__WHAT IS BEING ASKED__. The lines to be copied are those below that contain "console".

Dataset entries
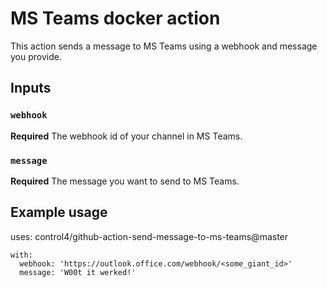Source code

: # MS Teams docker action

This action sends a message to MS Teams using a webhook and message you provide.

## Inputs

### `webhook`

**Required** The webhook id of your channel in MS Teams.

### `message`

**Required** The message you want to send to MS Teams.

## Example usage

uses: control4/github-action-send-message-to-ms-teams@master

```
with:
  webhook: 'https://outlook.office.com/webhook/<some_giant_id>'
  message: 'W00t it werked!'
```
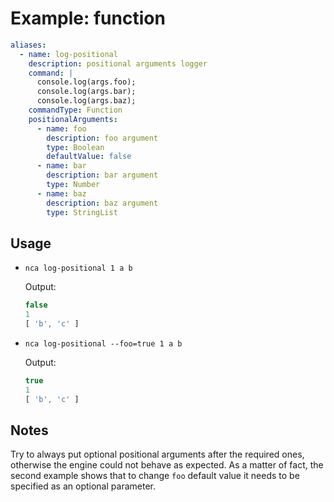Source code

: # Example: function

```yml
aliases:
  - name: log-positional
    description: positional arguments logger
    command: |
      console.log(args.foo);
      console.log(args.bar);
      console.log(args.baz);
    commandType: Function
    positionalArguments:
      - name: foo
        description: foo argument
        type: Boolean
        defaultValue: false
      - name: bar
        description: bar argument
        type: Number
      - name: baz
        description: baz argument
        type: StringList
```

     
## Usage

- ```
  nca log-positional 1 a b
  ```

  Output:

  ```js
  false
  1
  [ 'b', 'c' ]
  ```

- ```
  nca log-positional --foo=true 1 a b
  ```

  Output:

  ```js
  true
  1
  [ 'b', 'c' ]
  ```

## Notes

Try to always put optional positional arguments after the required ones, otherwise the engine could not behave as expected. As a matter of fact, the second example shows that to change `foo` default value it needs to be specified as an optional parameter.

__TASK SOLUTION__.
      console.log(args.foo);
      console.log(args.bar);
      console.log(args.baz);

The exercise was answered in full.